Data to use:
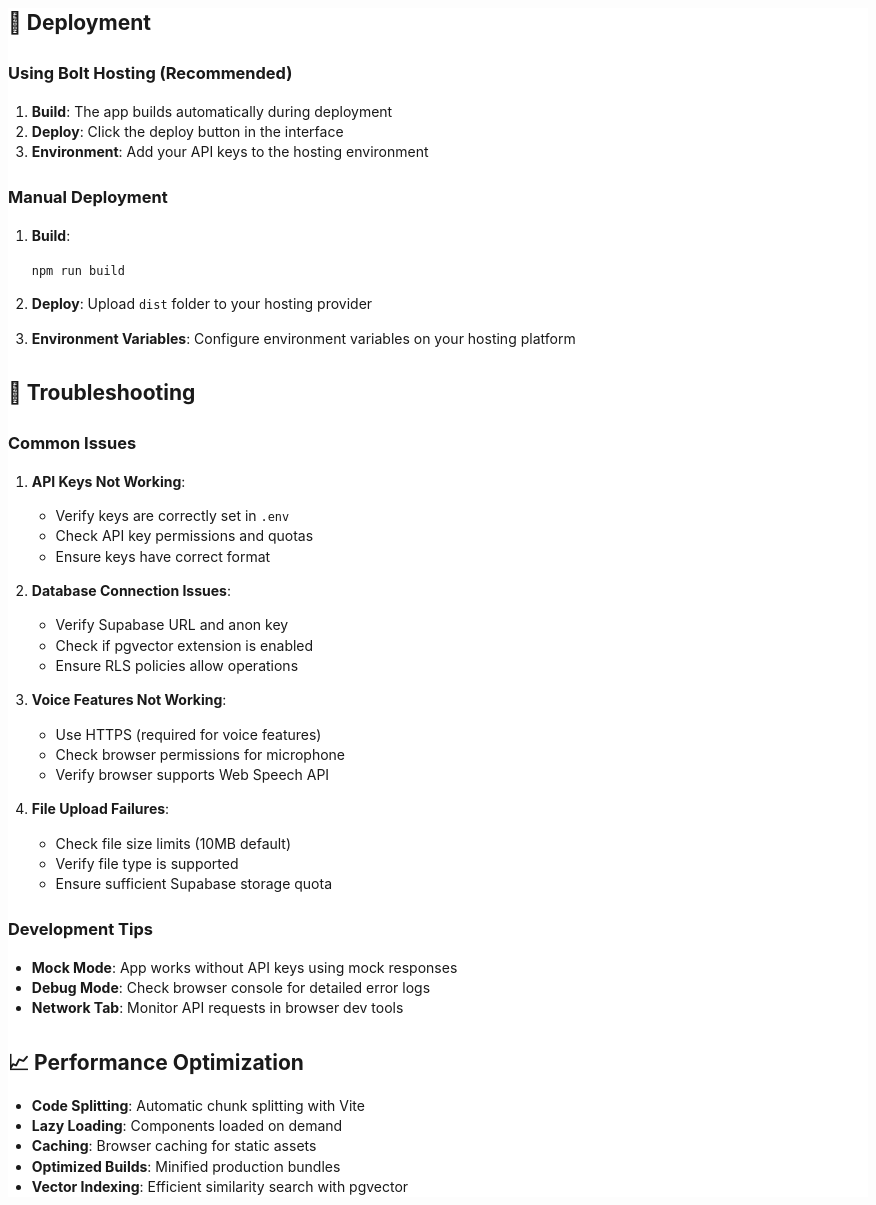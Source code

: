 ## 🚀 Deployment

### Using Bolt Hosting (Recommended)

1. **Build**: The app builds automatically during deployment
2. **Deploy**: Click the deploy button in the interface
3. **Environment**: Add your API keys to the hosting environment

### Manual Deployment

1. **Build**:
   ```bash
   npm run build
   ```

2. **Deploy**: Upload `dist` folder to your hosting provider

3. **Environment Variables**: Configure environment variables on your hosting platform

## 🔧 Troubleshooting

### Common Issues

1. **API Keys Not Working**:
   - Verify keys are correctly set in `.env`
   - Check API key permissions and quotas
   - Ensure keys have correct format

2. **Database Connection Issues**:
   - Verify Supabase URL and anon key
   - Check if pgvector extension is enabled
   - Ensure RLS policies allow operations

3. **Voice Features Not Working**:
   - Use HTTPS (required for voice features)
   - Check browser permissions for microphone
   - Verify browser supports Web Speech API

4. **File Upload Failures**:
   - Check file size limits (10MB default)
   - Verify file type is supported
   - Ensure sufficient Supabase storage quota

### Development Tips

- **Mock Mode**: App works without API keys using mock responses
- **Debug Mode**: Check browser console for detailed error logs
- **Network Tab**: Monitor API requests in browser dev tools

## 📈 Performance Optimization

- **Code Splitting**: Automatic chunk splitting with Vite
- **Lazy Loading**: Components loaded on demand
- **Caching**: Browser caching for static assets
- **Optimized Builds**: Minified production bundles
- **Vector Indexing**: Efficient similarity search with pgvector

Work task:
Show the lines of the records that contain the word "Ensure".

Answer box:
   - Ensure keys have correct format
   - Ensure RLS policies allow operations
   - Ensure sufficient Supabase storage quota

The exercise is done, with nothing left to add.